▶ TASK DETAILS:
Lines from the opening of the material through the line containing "0.01731 & 0.06891" must be duplicated word for word. Pictures are not.

▶ GIVEN RECORDS:
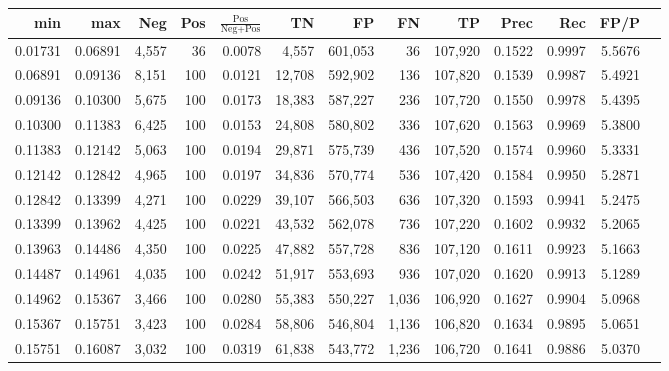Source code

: \begin{tabular}{rrrrrrrrrrrrr}
\toprule
    min &     max &   Neg & Pos & $\frac{\text{Pos}}{\text{Neg}+\text{Pos}}$ &      TN &      FP &      FN &      TP &   Prec &    Rec &   FP/P \\
\midrule
0.01731 & 0.06891 & 4,557 &  36 &                                     0.0078 &   4,557 & 601,053 &      36 & 107,920 & 0.1522 & 0.9997 & 5.5676 \\
0.06891 & 0.09136 & 8,151 & 100 &                                     0.0121 &  12,708 & 592,902 &     136 & 107,820 & 0.1539 & 0.9987 & 5.4921 \\
0.09136 & 0.10300 & 5,675 & 100 &                                     0.0173 &  18,383 & 587,227 &     236 & 107,720 & 0.1550 & 0.9978 & 5.4395 \\
0.10300 & 0.11383 & 6,425 & 100 &                                     0.0153 &  24,808 & 580,802 &     336 & 107,620 & 0.1563 & 0.9969 & 5.3800 \\
0.11383 & 0.12142 & 5,063 & 100 &                                     0.0194 &  29,871 & 575,739 &     436 & 107,520 & 0.1574 & 0.9960 & 5.3331 \\
0.12142 & 0.12842 & 4,965 & 100 &                                     0.0197 &  34,836 & 570,774 &     536 & 107,420 & 0.1584 & 0.9950 & 5.2871 \\
0.12842 & 0.13399 & 4,271 & 100 &                                     0.0229 &  39,107 & 566,503 &     636 & 107,320 & 0.1593 & 0.9941 & 5.2475 \\
0.13399 & 0.13962 & 4,425 & 100 &                                     0.0221 &  43,532 & 562,078 &     736 & 107,220 & 0.1602 & 0.9932 & 5.2065 \\
0.13963 & 0.14486 & 4,350 & 100 &                                     0.0225 &  47,882 & 557,728 &     836 & 107,120 & 0.1611 & 0.9923 & 5.1663 \\
0.14487 & 0.14961 & 4,035 & 100 &                                     0.0242 &  51,917 & 553,693 &     936 & 107,020 & 0.1620 & 0.9913 & 5.1289 \\
0.14962 & 0.15367 & 3,466 & 100 &                                     0.0280 &  55,383 & 550,227 &   1,036 & 106,920 & 0.1627 & 0.9904 & 5.0968 \\
0.15367 & 0.15751 & 3,423 & 100 &                                     0.0284 &  58,806 & 546,804 &   1,136 & 106,820 & 0.1634 & 0.9895 & 5.0651 \\
0.15751 & 0.16087 & 3,032 & 100 &                                     0.0319 &  61,838 & 543,772 &   1,236 & 106,720 & 0.1641 & 0.9886 & 5.0370 \\

\end{tabular}
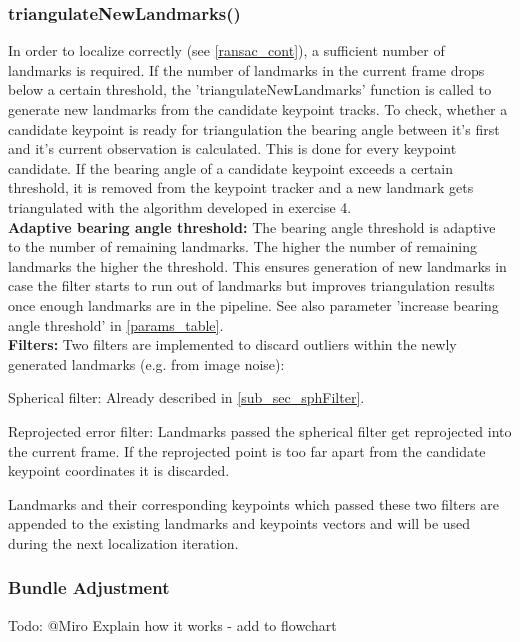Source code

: \subsubsection{triangulateNewLandmarks()} \label{triang_cont}
In order to localize correctly (see \cref{ransac_cont}), a sufficient number of landmarks is required. If the number of landmarks in the current frame drops below a certain threshold, the 'triangulateNewLandmarks' function is called to generate new landmarks from the candidate keypoint tracks. To check, whether a candidate keypoint is ready for triangulation the bearing angle between it's first and it's current observation is calculated. This is done for every keypoint candidate. If the bearing angle of a candidate keypoint exceeds a certain threshold, it is removed from the keypoint tracker and a new landmark gets triangulated with the algorithm developed in exercise 4.\\
\textbf{Adaptive bearing angle threshold: }The bearing angle threshold is adaptive to the number of remaining landmarks. The higher the number of remaining landmarks the higher the threshold. This ensures generation of new landmarks in case the filter starts to run out of landmarks but improves triangulation results once enough landmarks are in the pipeline. See also parameter 'increase bearing angle threshold' in \cref{params_table}.\\
\textbf{Filters:} Two filters are implemented to discard outliers within the newly generated landmarks (e.g. from image noise):
\begin{compactenum}
	\item Spherical filter: Already described in \cref{sub_sec_sphFilter}.
	\item Reprojected error filter: Landmarks passed the spherical filter get reprojected into the current frame. If the reprojected point is too far apart from the candidate keypoint coordinates it is discarded.
\end{compactenum}
Landmarks and their corresponding keypoints which passed these two filters are appended to the existing landmarks and keypoints vectors and will be used during the next localization iteration.

\subsubsection{Bundle Adjustment}
Todo: @Miro
Explain how it works - add to flowchart


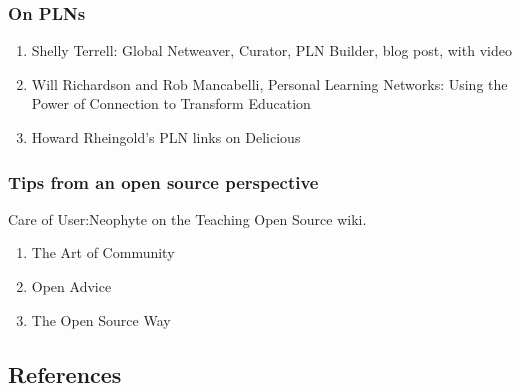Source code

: \subsubsection{On PLNs}

\begin{enumerate}
\item
  Shelly Terrell: Global Netweaver, Curator, PLN Builder, blog post,
  with video
\item
  Will Richardson and Rob Mancabelli, Personal Learning Networks: Using
  the Power of Connection to Transform Education
\item
  Howard Rheingold's PLN links on Delicious
\end{enumerate}
\subsubsection{Tips from an open source perspective}

Care of User:Neophyte on the Teaching Open Source wiki.

\begin{enumerate}
\item
  The Art of Community
\item
  Open Advice
\item
  The Open Source Way
\end{enumerate}
\subsection{References}

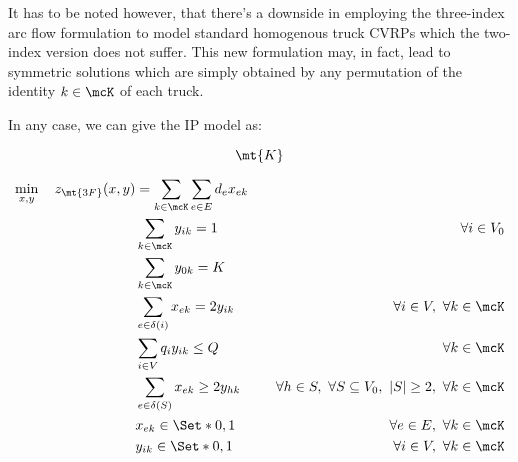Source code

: It has to be noted however, that there's a downside in employing the three-index arc flow formulation to model standard homogenous truck CVRPs which the two-index version does not suffer.
This new formulation may, in fact, lead to symmetric solutions which are simply obtained by any permutation of the identity $k \in \mcK$ of each truck.

In any case, we can give the IP model as:

$$
	\mt{K}
$$

\begin{align}
	\min_{x, y} \quad z_\mt{3F}(x, y) & = \sum_{k \in \mcK} \sum_{e \in E} d_{e} x_{ek} \label{eq:three-index-flow-obj-func}                                                                                                                          \\
	                                  & \sum_{k \in \mcK} y_{ik} = 1                                                         & \quad \forall i \in V_0                                              \label{eq:three-index-flow-all-customers-visited} \\
	                                  & \sum_{k \in \mcK} y_{0k} = K                                                         & \label{eq:three-index-flow-tour-starts-and-ends-at-depot}                                                              \\
	                                  & \sum_{e \in \delta(i)} x_{ek} = 2 y_{ik}                                             & \quad \forall i \in V,\ \forall k \in \mcK \label{eq:three-index-flow-force-visited-customer-if-flow}                  \\
	                                  & \sum_{i \in V} q_i y_{ik} \le Q                                                      & \quad \forall k \in \mcK \label{eq:three-index-flow-force-resource-upper-bound}                                        \\
	                                  & \sum_{e \in \delta(S)} x_{ek} \ge 2 y_{hk}                                           & \quad \forall h \in S,\ \forall S \subseteq V_0,\ |S| \ge 2,\ \forall k \in \mcK \label{eq:three-index-flow-secv1}     \\
	                                  & x_{ek}                   \in \Set*{0, 1}                                             & \quad \forall e \in E,\ \forall k \in \mcK             \label{eq:three-index-flow-x-mip-var-bounds}                    \\
	                                  & y_{ik}                    \in \Set*{0, 1}                                            & \quad \forall i \in V,\ \forall k \in \mcK  \label{eq:three-index-flow-y-mip-var-bounds}
\end{align}

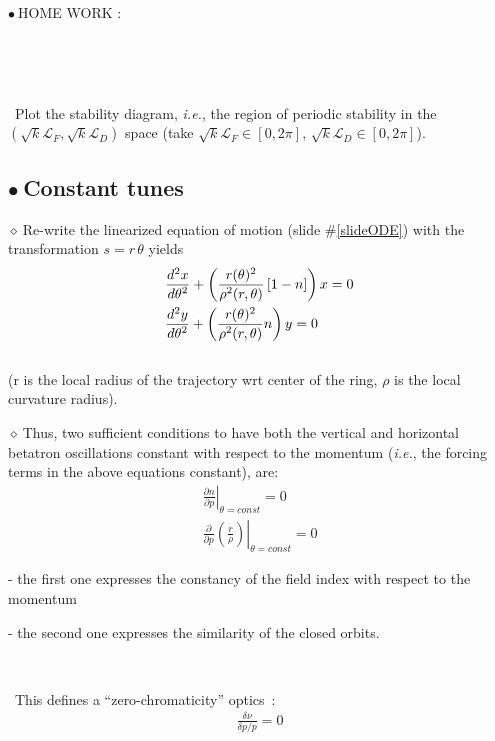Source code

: \documentclass[12pt]{article}
\newcommand{\ie}{\textsl{i.e.}}
\newcommand{\nib}{\noindent \ensuremath{\bullet~}}
\newcommand{\nid}{\noindent \ensuremath{\diamond~}}
\newcommand{\nin}{\noindent~}
\newcommand{\blue}{\color{blue}}
\begin{document}
\clearpage



{\blue 

\fontsize{30}{36} \selectfont

\nib HOME WORK  : 

~

~


\nin Plot the stability diagram, \ie, the region of periodic stability 
in the  $(\sqrt{k} \mathcal{L}_F,  \sqrt{k} \mathcal{L}_D)$ space (take $\sqrt{k} \mathcal{L}_F\in[0, 2\pi]$, $  \sqrt{k} \mathcal{L}_D\in [0,2\pi]$).
}







\clearpage


{\fontsize{18}{28} \selectfont

\subsection*{\LARGE \nib  Constant tunes}


\nid Re-write the linearized equation of motion (slide \#\ref{slideODE})
with  the transformation $s = r \, \theta $  yields 
\begin{eqnarray}
& \frac{\textstyle{d^2x}}{\textstyle{d\theta^2}} + \left(\frac{\textstyle{r(\theta)^2}}{\textstyle{\rho^2(r,\theta)}}\left[1-n\right]\right) x = 0 \label{eq_motion2} \vspace{2mm} \nonumber \\
& \frac{\textstyle{d^2y}}{\textstyle{d\theta^2}} + \left(\frac{\textstyle{r(\theta)^2}}{\textstyle{\rho^2(r,\theta)}} n \right) y = 0 \nonumber 
\end{eqnarray}  \\
(r is the local radius of the trajectory wrt center of the ring, $\rho$ is the local curvature radius).


\nid Thus, two sufficient conditions to have both the vertical and horizontal betatron oscillations constant with respect to the momentum
(\ie, the forcing terms in the above equations constant), are:
\begin{eqnarray}
\left. \frac{\partial n}{\partial p} \right|_{\theta=const} = 0  \label{card1} \nonumber \\
\left. \frac{\partial}{\partial p}\left(\frac{r}{\rho}\right) \right|_{\theta=const} = 0 \label{card2}  \nonumber 
\end{eqnarray}

- the first one expresses the constancy of the field index with respect to the momentum 

- the second one expresses the similarity of the closed orbits. 

~

\nin This defines a ``zero-chromaticity''  optics~: \begin{eqnarray}  \frac{\delta \nu }{ \delta p/p}=0 \end{eqnarray}
}
\end{document}
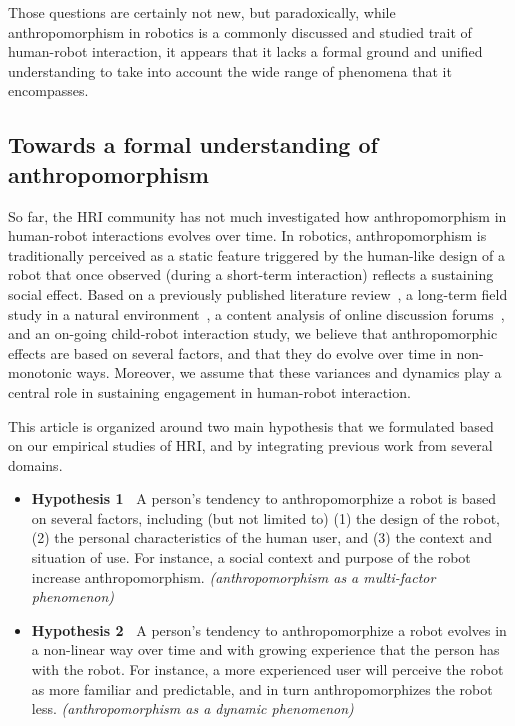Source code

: \documentclass{frontiersSCNS} %
\begin{document}
Those questions are certainly not new, but paradoxically, while anthropomorphism
in robotics is a commonly discussed and studied trait of human-robot
interaction, it appears that it lacks a formal ground and unified understanding to
take into account the wide range of phenomena that it encompasses.

\subsection{Towards a formal understanding of anthropomorphism}

So far, the HRI community has not much investigated how anthropomorphism in
human-robot interactions evolves over time. In robotics, anthropomorphism is traditionally
perceived as a static feature triggered by the human-like design of a robot that once observed (during a
short-term interaction) reflects a sustaining social effect. Based on a previously published
literature review~\citep{fink_anthropomorphism_2012}, a
long-term field study in a natural environment~\citep{fink_living_2013}, a 
content analysis of online discussion 
forums~\citep{fink_anthropomorphic_2012}, and an on-going child-robot 
interaction study, we believe that anthropomorphic
effects are based on several factors, and that they do evolve over time in 
non-monotonic ways. Moreover, we assume that these variances and dynamics 
play a central role in sustaining engagement in human-robot interaction.

This article is organized around two main hypothesis that we formulated based on 
our empirical studies of HRI, and by integrating previous work from several domains. 

\begin{itemize}
    \item \textbf{Hypothesis 1~} A person's tendency to anthropomorphize a robot
is based on several factors, including (but not limited to) (1) the 
design of the robot, (2) the personal characteristics of the human user, 
and (3) the context and situation of use. For instance, a social 
context and purpose of the robot increase anthropomorphism. 
\textit{(anthropomorphism as a multi-factor phenomenon)}
	\item \textbf{Hypothesis 2~} A person's tendency to anthropomorphize a robot 
evolves in a non-linear way over time and with growing experience that the 
person has with the robot. For instance, a more experienced user will perceive 
the robot as more familiar and predictable, and in turn anthropomorphizes the 
robot less. \textit{(anthropomorphism as a dynamic phenomenon)}
\end{itemize}
\end{document}
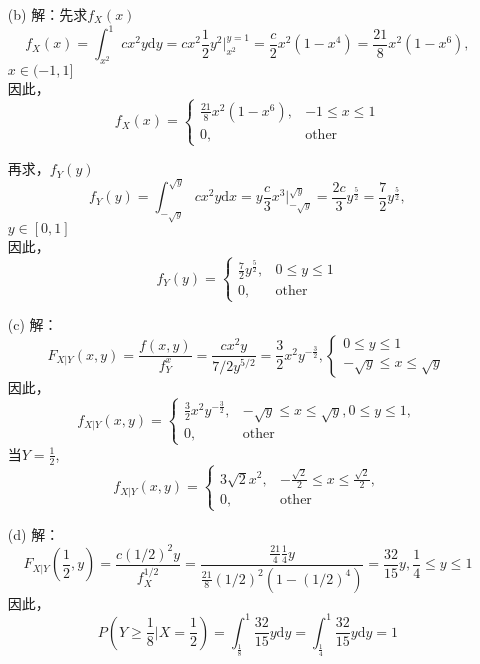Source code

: \documentclass [12pt]{article}
\begin{document}
\begin{CJK*}{GBK}{kai}
\begin{enumerate}
  \item[(b)]  解：先求$f_{X}(x)$\\
  $$f_{X}(x)=\int_{x^2}^{1}cx^2y\mathrm{d}y
  =cx^2 \frac{1}{2}y^2\vert_{x^2}^{y=1}
  =\frac{c}{2}x^2(1-x^4)=\frac{21}{8}x^2(1-x^6), 
  $$
  $x \in (-1,1]$\\
  因此，
  $$f_{X}(x)=\begin{cases}
	\frac{21}{8}x^2(1-x^6), & \text{$-1 \le x \le 1$}\\
	0, & \text{other}
   \end{cases}$$
   
   再求，$f_{Y}(y)$
   $$f_{Y}(y)=\int_{-\sqrt{y}}^{\sqrt{y}} cx^2y\mathrm{d}x
  =y  \frac{c}{3}x^3\vert_{-\sqrt{y}}^{\sqrt{y}}
  =\frac{2c}{3}y^{\frac{5}{2}}=\frac{7}{2}y^{\frac{5}{2}}, 
  $$
  $y \in [0,1]$\\
  因此，
  $$f_{Y}(y)=\begin{cases}
	\frac{7}{2}y^{\frac{5}{2}},  & \text{$0 \le y \le 1$}\\
	0, & \text{other}
   \end{cases}$$

  \item[(c)]  解：
	$$F_{X|Y}(x,y)=\frac{f(x,y)}{f_{Y}^{x}}=\frac{cx^2y}{7/2y^{5/2}}=\frac{3}{2}x^2y^{-\frac{3}{2}}, 
	\begin{cases}
		\text{$0 \le y \le 1$}\\
		\text{$-\sqrt{y} \le x \le \sqrt{y}$}
   	\end{cases}
	$$
	因此，
	$$f_{X|Y}{(x,y)}=
	\begin{cases}
		\frac{3}{2}x^2y^{-\frac{3}{2}}, &	\text{$-\sqrt{y} \le x \le \sqrt{y}, 0 \le y \le 1$},\\
		0, & \text{other}
	\end{cases}
	$$
	当$Y=\frac{1}{2}$,$$f_{X|Y}{(x,y)}=
	\begin{cases}
		3\sqrt{2}x^2, &	\text{$-\frac{\sqrt{2}}{2} \le x \le \frac{\sqrt{2}}{2} $},\\
		0, & \text{other}
	\end{cases}
	$$
 
  \item[(d)]  解：
	$$F_{X|Y}(\frac{1}{2},y)
	=\frac{c(1/2)^2y}{f_{X}^{1/2}}
	=\frac{\frac{21}{4}\frac{1}{4}y}{\frac{21}{8}(1/2)^2(1-(1/2)^4)}
	=\frac{32}{15}y, \frac{1}{4} \le y \le 1 
	$$
	因此，$$P(Y \ge \frac{1}{8}| X=\frac{1}{2})
	=\int_{\frac{1}{8}}^{1} \frac{32}{15}y \mathrm{d}y
	=\int_{\frac{1}{4}}^{1} \frac{32}{15}y \mathrm{d}y
	=1
	$$



\end{enumerate}
\end{CJK*}
\end{document}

▶ RESPONSE:
Source code

: \begin{tabular}{rrrrrrrrrrrrr}
\toprule
    min &     max &   Neg & Pos & $\frac{\text{Pos}}{\text{Neg}+\text{Pos}}$ &      TN &      FP &      FN &      TP &   Prec &    Rec &   FP/P \\
\midrule
0.01731 & 0.06891 & 4,557 &  36 &                                     0.0078 &   4,557 & 601,053 &      36 & 107,920 & 0.1522 & 0.9997 & 5.5676 \\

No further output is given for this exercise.